Problem to work on >>
Repeat the listing below word for word, stopping after the line that contains "latest version (8.12.32)".

Records supplied >>
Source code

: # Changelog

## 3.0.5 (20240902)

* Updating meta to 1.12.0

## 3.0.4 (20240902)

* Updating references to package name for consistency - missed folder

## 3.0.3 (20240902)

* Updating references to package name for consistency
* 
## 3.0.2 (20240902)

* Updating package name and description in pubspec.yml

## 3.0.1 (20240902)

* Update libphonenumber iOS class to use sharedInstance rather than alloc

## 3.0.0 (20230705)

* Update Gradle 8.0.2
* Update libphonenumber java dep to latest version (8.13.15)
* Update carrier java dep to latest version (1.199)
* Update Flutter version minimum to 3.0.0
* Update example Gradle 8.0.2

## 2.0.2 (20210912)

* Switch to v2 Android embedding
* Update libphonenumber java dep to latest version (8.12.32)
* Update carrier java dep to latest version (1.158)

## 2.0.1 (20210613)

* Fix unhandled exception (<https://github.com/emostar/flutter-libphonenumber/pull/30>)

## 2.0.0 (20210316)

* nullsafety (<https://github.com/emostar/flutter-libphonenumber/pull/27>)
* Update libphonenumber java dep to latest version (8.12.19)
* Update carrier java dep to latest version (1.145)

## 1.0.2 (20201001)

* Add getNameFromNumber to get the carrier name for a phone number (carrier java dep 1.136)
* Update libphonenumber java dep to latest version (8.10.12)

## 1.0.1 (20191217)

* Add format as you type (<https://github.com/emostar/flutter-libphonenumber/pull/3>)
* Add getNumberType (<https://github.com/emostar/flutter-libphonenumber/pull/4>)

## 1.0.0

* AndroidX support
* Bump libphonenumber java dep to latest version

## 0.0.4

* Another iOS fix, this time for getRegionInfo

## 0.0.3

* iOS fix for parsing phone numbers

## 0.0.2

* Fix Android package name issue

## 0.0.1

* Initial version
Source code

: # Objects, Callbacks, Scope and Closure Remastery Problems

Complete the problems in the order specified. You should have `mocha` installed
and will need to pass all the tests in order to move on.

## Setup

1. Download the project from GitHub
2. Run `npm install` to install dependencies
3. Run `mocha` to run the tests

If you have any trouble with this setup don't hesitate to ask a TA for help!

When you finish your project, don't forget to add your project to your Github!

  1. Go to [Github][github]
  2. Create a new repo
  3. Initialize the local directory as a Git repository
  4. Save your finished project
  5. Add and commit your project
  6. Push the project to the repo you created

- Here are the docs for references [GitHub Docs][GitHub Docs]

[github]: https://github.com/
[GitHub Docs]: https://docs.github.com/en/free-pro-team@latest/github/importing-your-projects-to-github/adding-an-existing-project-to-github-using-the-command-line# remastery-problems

Solution to this exercise >>
Source code

: # Changelog

## 3.0.5 (20240902)

* Updating meta to 1.12.0

## 3.0.4 (20240902)

* Updating references to package name for consistency - missed folder

## 3.0.3 (20240902)

* Updating references to package name for consistency
* 
## 3.0.2 (20240902)

* Updating package name and description in pubspec.yml

## 3.0.1 (20240902)

* Update libphonenumber iOS class to use sharedInstance rather than alloc

## 3.0.0 (20230705)

* Update Gradle 8.0.2
* Update libphonenumber java dep to latest version (8.13.15)
* Update carrier java dep to latest version (1.199)
* Update Flutter version minimum to 3.0.0
* Update example Gradle 8.0.2

## 2.0.2 (20210912)

* Switch to v2 Android embedding
* Update libphonenumber java dep to latest version (8.12.32)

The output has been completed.